Young Alum Up for Humanitas Prize Fellowship
Honoring film and TV writers who celebrate the human experience

It may not be as flashy or glamorous as the Oscars or the Golden Globes, but a Humanitas Prize is equally respected. The annual awards honor film and television writing that explores the human experience in an entertaining, enlightened way.
Among this year’s nominees is Juliana Rabadjija (COM’15), who is competing for a Humanitas Prize College Drama Fellowship, which comes with $10,000 cash and a freelance script assignment for a 20th Century Fox TV show. The award winners will be announced tonight at the annual Humanitas cocktail gala held in Los Angeles at the Directors Guild of America. Rabadjija is up against two other recent college grads for this year’s prize.

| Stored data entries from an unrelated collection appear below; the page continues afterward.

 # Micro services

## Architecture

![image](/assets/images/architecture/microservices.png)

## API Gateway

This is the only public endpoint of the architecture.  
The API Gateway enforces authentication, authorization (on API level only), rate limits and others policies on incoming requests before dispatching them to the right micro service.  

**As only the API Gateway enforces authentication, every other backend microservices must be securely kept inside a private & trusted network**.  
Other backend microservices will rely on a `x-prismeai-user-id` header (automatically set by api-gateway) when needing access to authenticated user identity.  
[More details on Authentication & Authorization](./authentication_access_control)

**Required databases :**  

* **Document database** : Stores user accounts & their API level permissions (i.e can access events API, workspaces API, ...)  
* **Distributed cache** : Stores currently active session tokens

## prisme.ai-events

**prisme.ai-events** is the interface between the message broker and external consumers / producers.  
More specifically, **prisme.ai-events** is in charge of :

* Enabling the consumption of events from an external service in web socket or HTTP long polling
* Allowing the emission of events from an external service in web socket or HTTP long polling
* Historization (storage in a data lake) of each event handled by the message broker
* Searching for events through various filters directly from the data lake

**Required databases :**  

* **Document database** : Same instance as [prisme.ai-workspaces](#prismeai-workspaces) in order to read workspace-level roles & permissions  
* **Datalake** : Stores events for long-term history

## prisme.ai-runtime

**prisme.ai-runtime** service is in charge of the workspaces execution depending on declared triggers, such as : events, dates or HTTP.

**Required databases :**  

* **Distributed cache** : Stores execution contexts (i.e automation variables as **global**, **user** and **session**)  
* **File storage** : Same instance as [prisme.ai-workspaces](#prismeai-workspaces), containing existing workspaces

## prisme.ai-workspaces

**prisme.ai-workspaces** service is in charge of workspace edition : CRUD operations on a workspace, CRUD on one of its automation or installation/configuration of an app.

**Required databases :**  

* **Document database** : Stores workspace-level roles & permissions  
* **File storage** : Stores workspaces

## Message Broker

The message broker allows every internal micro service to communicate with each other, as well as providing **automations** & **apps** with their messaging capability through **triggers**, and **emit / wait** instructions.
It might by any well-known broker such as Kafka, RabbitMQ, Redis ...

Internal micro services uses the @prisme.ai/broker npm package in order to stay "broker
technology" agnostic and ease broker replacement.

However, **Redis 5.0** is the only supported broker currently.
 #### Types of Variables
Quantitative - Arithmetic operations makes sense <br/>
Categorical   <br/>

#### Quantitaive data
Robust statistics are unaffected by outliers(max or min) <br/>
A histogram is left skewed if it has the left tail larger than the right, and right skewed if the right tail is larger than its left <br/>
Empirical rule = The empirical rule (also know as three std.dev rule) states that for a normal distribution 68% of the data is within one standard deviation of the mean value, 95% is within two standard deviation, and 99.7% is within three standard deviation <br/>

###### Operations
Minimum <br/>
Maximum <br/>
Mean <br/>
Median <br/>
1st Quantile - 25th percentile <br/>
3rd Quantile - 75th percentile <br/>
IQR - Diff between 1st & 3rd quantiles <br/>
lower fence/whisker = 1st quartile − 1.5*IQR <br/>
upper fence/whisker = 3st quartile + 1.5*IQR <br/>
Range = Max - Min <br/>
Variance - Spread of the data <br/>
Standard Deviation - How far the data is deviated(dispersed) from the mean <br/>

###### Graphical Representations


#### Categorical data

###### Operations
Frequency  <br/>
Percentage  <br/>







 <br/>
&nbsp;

As stated on its website, the purpose of the Humanitas Prize, now in its 41st year, is to encourage, sustain, and recognize screenwriters whose work “explores the human condition in a nuanced, meaningful way, which, ultimately, inspires human compassion, hope, and understanding in the human family.” Among recent past winners are John Ridley (12 Years a Slave), Larry Kramer (The Normal Heart), Nancy Oliver (Lars and the Real Girl), Geoffrey Fletcher (Precious), and Abraham Higginbotham (CFA’92) (Modern Family). This year, 38 writers were named finalists in 10 categories, including feature film, documentary, and children’s animation. While the awards tend to go to established screenwriters, three specific awards are earmarked for up-and-coming writers: the David and Lynn Angell Student Comedy Fellowship, the Student Drama Fellowship, and the College Drama Fellowship.
Humanitas board member Hart Hanson, creator of the TV show Bones, says the chance to write for a Fox TV show gives a rookie writer an “invaluable opportunity, not only to be paid to do what they love, but to be in the writers’ room with seasoned professionals and experience the way television scriptwriting works in the real world.”
Rabadjija, who graduated last May with a degree in film and television, was nominated before Commencement by Kam Miller, a College of Communication assistant professor of television. Rabadjija learned in October that she was a finalist.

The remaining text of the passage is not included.